> _Task details_: Write out exactly the lines of the entries below from the one holding "Added properly matched" to the one holding "-Eric on 4/19", inclusive, and leave out all other lines.
----------------------------------------
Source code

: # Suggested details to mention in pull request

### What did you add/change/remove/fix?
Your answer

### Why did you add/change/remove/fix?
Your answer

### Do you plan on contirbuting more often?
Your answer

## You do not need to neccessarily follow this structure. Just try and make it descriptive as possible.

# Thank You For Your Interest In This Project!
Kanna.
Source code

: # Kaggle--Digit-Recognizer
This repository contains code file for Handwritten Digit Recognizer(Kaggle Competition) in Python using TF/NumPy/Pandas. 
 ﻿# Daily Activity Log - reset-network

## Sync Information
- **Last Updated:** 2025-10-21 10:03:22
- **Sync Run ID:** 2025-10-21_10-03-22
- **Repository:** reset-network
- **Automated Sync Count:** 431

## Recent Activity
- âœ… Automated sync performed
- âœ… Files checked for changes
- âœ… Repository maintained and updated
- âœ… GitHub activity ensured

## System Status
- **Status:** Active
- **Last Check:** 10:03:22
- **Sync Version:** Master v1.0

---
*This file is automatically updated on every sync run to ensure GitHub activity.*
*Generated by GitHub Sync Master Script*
----------------------------------------
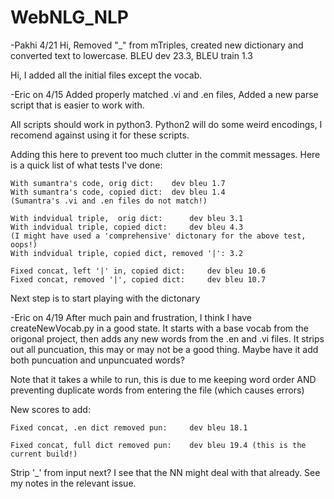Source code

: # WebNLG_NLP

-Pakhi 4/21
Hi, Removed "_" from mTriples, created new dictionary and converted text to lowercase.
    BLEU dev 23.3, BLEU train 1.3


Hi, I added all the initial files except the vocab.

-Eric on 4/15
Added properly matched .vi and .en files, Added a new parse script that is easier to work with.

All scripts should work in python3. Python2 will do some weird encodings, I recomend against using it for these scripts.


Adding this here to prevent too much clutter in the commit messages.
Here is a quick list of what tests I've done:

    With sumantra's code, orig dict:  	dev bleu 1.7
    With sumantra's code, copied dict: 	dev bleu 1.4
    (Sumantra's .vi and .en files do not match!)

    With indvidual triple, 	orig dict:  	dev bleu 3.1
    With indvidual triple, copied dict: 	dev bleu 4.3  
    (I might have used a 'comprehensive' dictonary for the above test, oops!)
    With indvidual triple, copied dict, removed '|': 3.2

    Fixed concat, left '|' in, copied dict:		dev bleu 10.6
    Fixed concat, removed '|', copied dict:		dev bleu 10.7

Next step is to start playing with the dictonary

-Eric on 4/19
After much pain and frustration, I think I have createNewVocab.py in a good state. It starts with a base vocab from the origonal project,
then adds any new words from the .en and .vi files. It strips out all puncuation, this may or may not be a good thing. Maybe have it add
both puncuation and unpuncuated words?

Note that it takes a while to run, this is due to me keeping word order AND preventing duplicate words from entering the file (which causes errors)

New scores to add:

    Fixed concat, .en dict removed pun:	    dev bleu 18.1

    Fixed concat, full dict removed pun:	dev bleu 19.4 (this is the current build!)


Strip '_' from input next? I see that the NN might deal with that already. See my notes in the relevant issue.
----------------------------------------
> _Completed task_:
Added properly matched .vi and .en files, Added a new parse script that is easier to work with.

All scripts should work in python3. Python2 will do some weird encodings, I recomend against using it for these scripts.


Adding this here to prevent too much clutter in the commit messages.
Here is a quick list of what tests I've done:

    With sumantra's code, orig dict:  	dev bleu 1.7
    With sumantra's code, copied dict: 	dev bleu 1.4
    (Sumantra's .vi and .en files do not match!)

    With indvidual triple, 	orig dict:  	dev bleu 3.1
    With indvidual triple, copied dict: 	dev bleu 4.3  
    (I might have used a 'comprehensive' dictonary for the above test, oops!)
    With indvidual triple, copied dict, removed '|': 3.2

    Fixed concat, left '|' in, copied dict:		dev bleu 10.6
    Fixed concat, removed '|', copied dict:		dev bleu 10.7

Next step is to start playing with the dictonary

-Eric on 4/19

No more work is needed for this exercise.